In brewing, Marston’s beer brands performed “very strongly”, with own-brand volumes up 13% for the financial year and profits in line with management expectations.
In the destination and premium division, like-for-like sales were 2.3% ahead of last year, including food like-for-like sales growth of 1.7%, and wet like-for-like sales growth of 2.3%, underpinned by strong growth in room income. In taverns, like-for-like sales were 2.7% ahead of last year, with growth of 2% in the past 10 weeks, including a strong performance in the franchise estate. In leased, like-for-like profits are estimated to be up 2% compared to last year.
CEO Ralph Findlay said: “Trading has continued at similar levels since the year end which is encouraging. In addition, our new pub-restaurants, lodges and Revere premium pubs all continue to perform well. Looking forward, our estate is well balanced and we have a well-developed, strong pipeline of sites to continue our current level of expansion.”
Yesterday in the City
The supermarkets all fell behind yesterday despite the latest BRC/KPMG Retail Sales Monitor showing that food put in its best performance since November with sales 1.6% in the three months to 1 October.
Tesco (TSCO) was down 0.8% to 201.5p, Morrisons (MRW) fell 0.7% to 217.1p and Sainsbury’s (SBRY) slipped 0.6% to 232.5p.
Booker (BOK) was also down 2.1% to 171.2p ahead of interims on Thursday.

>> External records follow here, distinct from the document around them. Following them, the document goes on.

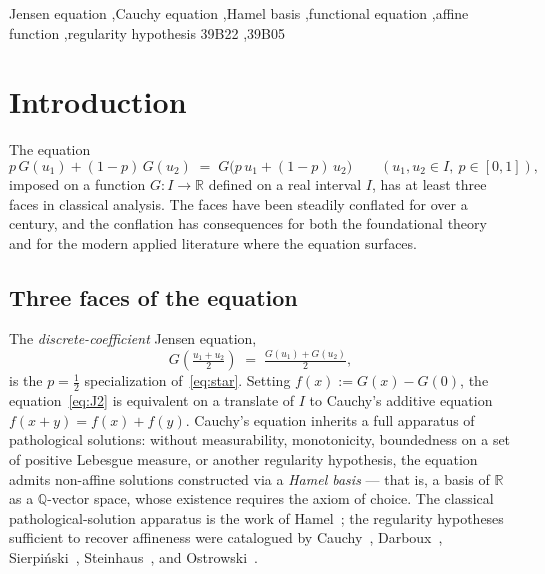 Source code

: \documentclass[review,12pt,a4paper]{elsarticle}
\theoremstyle{remark}
\newcommand{\R}{\mathbb R}
\newcommand{\Q}{\mathbb Q}
\begin{document}
\begin{frontmatter}
\begin{keyword}
Jensen equation \sep Cauchy equation \sep Hamel basis \sep functional equation \sep affine function \sep regularity hypothesis
\MSC[2020] 39B22 \sep 39B05
\end{keyword}

\end{frontmatter}

\section{Introduction}
\label{sec:intro}

The equation
\begin{equation}
p\,G(u_1)+(1-p)\,G(u_2) \;=\; G\bigl(p\,u_1+(1-p)\,u_2\bigr)
\qquad (u_1,u_2\in I,\ p\in[0,1]),
\tag{$\star$}\label{eq:star}
\end{equation}
imposed on a function $G\colon I\to\R$ defined on a real interval $I$, has
at least three faces in classical analysis. The faces have been steadily
conflated for over a century, and the conflation has consequences for both
the foundational theory and for the modern applied literature where the
equation surfaces.

\subsection{Three faces of the equation}

The \emph{discrete-coefficient} Jensen equation,
\begin{equation}
G\!\left(\tfrac{u_1+u_2}{2}\right) \;=\; \tfrac{G(u_1)+G(u_2)}{2},
\tag{$J_2$}\label{eq:J2}
\end{equation}
is the $p=\tfrac12$ specialization of~\eqref{eq:star}. Setting
$f(x):=G(x)-G(0)$, the equation~\eqref{eq:J2} is equivalent on a translate
of $I$ to Cauchy's additive equation $f(x+y)=f(x)+f(y)$. Cauchy's equation
inherits a full apparatus of pathological solutions: without measurability,
monotonicity, boundedness on a set of positive Lebesgue measure, or
another regularity hypothesis, the equation admits non-affine solutions
constructed via a \emph{Hamel basis} --- that is, a basis of $\R$ as a
$\Q$-vector space, whose existence requires the axiom of choice. The
classical pathological-solution apparatus is the work of
Hamel~\cite{Hamel1905}; the regularity hypotheses sufficient to recover
affineness were catalogued by Cauchy~\cite{Cauchy1821},
Darboux~\cite{Darboux1875}, Sierpi\'nski~\cite{Sierpinski1920},
Steinhaus~\cite{Steinhaus1920}, and Ostrowski~\cite{Ostrowski1929}.
\end{document}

Greencore (GNC) also fell 1.4% to 304.3p.
The FTSE 100 closed 0.4% down at 7,070.88 points, having hit a record high of 7,129.83 points earlier in the session as international businesses on the index continued to be boosted by the plunge in the value of the pound.
Risers yesterday included Marks & Spencer (MKS), up 3.3% to 332p, TATE & Lyle (TATE), up 2.7% to 797.5p, and WH Smith (SMWH), up 2.1% to 1,534p ahead of its annual results on Thursday.